◆ **What you have to do**
Keep every line in which "They" occurs and drop the rest of the data.

◆ **Listed records**
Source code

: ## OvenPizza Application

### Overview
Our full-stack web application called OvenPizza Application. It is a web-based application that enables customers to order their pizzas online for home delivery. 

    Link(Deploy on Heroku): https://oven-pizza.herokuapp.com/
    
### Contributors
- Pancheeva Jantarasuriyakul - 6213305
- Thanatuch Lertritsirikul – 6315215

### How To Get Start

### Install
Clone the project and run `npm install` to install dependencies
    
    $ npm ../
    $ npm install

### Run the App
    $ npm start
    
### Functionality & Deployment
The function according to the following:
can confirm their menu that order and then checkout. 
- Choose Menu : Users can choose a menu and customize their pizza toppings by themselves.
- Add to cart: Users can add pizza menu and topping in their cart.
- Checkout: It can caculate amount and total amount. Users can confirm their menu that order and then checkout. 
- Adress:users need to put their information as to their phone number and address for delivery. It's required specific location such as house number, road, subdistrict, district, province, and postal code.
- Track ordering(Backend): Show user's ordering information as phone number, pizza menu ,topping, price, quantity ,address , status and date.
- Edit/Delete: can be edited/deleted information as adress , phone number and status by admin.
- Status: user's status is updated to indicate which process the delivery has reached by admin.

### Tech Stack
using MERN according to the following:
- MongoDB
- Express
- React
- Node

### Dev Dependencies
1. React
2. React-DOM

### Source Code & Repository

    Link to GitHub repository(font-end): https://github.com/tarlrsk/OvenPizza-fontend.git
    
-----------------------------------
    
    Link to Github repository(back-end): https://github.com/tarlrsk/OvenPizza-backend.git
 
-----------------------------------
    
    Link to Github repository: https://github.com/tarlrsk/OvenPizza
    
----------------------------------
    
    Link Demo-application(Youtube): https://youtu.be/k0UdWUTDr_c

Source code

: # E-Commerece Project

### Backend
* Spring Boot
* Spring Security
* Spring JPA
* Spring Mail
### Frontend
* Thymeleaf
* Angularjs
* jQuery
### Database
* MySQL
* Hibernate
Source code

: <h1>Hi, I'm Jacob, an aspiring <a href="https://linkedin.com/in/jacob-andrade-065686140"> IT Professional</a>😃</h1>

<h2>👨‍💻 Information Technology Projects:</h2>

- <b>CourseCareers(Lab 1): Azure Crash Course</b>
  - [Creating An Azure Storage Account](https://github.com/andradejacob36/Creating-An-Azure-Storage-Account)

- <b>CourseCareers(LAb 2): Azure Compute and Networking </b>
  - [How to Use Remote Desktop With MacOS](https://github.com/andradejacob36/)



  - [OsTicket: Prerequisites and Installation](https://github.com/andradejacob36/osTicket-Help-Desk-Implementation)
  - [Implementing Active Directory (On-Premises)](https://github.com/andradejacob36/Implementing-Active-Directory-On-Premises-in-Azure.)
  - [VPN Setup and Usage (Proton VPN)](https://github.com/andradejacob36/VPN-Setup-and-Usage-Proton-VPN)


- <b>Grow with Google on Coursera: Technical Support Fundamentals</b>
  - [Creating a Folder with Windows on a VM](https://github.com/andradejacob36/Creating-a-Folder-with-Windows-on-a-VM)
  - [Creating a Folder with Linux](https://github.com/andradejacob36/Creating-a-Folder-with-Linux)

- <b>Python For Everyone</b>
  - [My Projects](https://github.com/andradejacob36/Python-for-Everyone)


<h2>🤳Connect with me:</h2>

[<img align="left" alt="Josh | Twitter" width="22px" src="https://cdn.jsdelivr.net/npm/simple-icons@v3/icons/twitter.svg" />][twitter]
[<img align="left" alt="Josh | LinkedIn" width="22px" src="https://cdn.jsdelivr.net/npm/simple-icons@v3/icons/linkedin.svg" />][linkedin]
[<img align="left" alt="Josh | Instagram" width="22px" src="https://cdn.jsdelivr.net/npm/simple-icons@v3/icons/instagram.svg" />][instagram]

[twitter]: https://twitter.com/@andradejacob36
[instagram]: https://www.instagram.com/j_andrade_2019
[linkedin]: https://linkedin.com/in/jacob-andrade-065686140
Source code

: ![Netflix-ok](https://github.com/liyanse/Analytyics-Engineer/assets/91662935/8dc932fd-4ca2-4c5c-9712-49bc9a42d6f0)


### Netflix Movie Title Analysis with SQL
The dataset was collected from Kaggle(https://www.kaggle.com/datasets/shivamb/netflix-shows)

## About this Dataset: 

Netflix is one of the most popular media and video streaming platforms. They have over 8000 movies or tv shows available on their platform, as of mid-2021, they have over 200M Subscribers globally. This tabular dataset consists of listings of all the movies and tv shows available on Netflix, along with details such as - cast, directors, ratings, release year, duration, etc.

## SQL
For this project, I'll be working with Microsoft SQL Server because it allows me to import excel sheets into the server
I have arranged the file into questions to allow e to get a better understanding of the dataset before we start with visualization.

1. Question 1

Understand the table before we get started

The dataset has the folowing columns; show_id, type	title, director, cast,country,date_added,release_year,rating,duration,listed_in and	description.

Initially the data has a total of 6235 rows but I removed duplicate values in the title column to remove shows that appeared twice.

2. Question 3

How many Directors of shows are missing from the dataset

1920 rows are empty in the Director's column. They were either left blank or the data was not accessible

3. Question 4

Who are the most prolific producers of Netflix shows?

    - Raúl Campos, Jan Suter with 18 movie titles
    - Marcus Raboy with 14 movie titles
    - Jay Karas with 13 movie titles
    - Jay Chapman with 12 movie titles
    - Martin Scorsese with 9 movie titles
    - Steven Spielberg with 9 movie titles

◆ **Expected answer**
Netflix is one of the most popular media and video streaming platforms. They have over 8000 movies or tv shows available on their platform, as of mid-2021, they have over 200M Subscribers globally. This tabular dataset consists of listings of all the movies and tv shows available on Netflix, along with details such as - cast, directors, ratings, release year, duration, etc.
1920 rows are empty in the Director's column. They were either left blank or the data was not accessible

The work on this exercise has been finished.